ZnO@C Microballs Wrapped with Ni(OH)(2) Nanofilms for Electrochemical Sensing of Glucose and Hydrogen Peroxide

Tailor-made metal oxide/hydroxide core-shell structures are promising for the fabrication of effective electrocatalysts. Here, we report the development of a core-shell structure based on carbon-doped and Ni(OH)(2) nanofilms wrapped ZnO microballs (NFs-Ni(OH)(2)/ZnO@C MBs) for glucose and hydrogen peroxide (H2O2) monitoring. The unique ball-like morphology of the designed structure is achieved through a facile solvothermal strategy by the control of reaction conditions. Typically, ZnO@C MBs offer highly conductive core, and the shell of Ni(OH)(2) nanofilms increases the density of catalytic active sites. The interesting morphology and the brilliant electrocatalytic efficacy of designed hybrid, encourage us to design a multi-mode sensor for glucose and H2O2 screening.

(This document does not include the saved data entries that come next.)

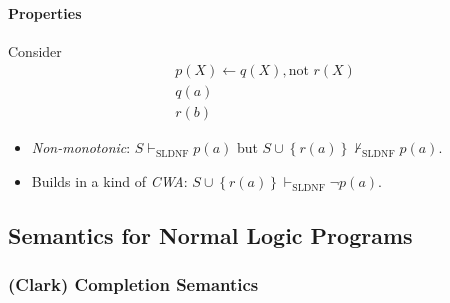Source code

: \documentclass[twocolumn,english]{article}
\begin{document}
\paragraph{Properties}

Consider
\begin{align*}
 & p\left(X\right)\leftarrow q\left(X\right),\text{not }r\left(X\right)\\
 & q\left(a\right)\\
 & r\left(b\right)
\end{align*}
\begin{itemize}
\item \emph{Non-monotonic}: $S\vdash_{\text{SLDNF}}p\left(a\right)$ but
$S\cup\left\{ r\left(a\right)\right\} \not\vdash_{\text{SLDNF}}p\left(a\right)$.
\item Builds in a kind of \emph{CWA}: $S\cup\left\{ r\left(a\right)\right\} \vdash_{\text{SLDNF}}\lnot p\left(a\right)$.
\end{itemize}

\subsection{Semantics for Normal Logic Programs}

\subsubsection{(Clark) Completion Semantics}
\end{document}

The NFs-Ni(OH)(2)/ZnO@C MBs/GCE glucose sensor presented good sensitivities (647.899 & 161.550 mu A (mmol L-1)(-1) cm(-2)), a quick response (<4 s), lower limit of detection (0.04 mu mol L-1), and wide detection range (0.004-1.13 & 1.13-5.02 mmol L-1). Similarly, the same electrode revealed excellent H2O2 sensing features including good sensitivities, two linear parts of 3.5-452 and 452-1374 mu mol L-1, and detection limit of 0.03 mu mol L-1 as well as high selectivity. Thus, the development of novel hybrid core-shell structure is useful for potential applications in glucose and H2O2 screening from environmental and physiological samples.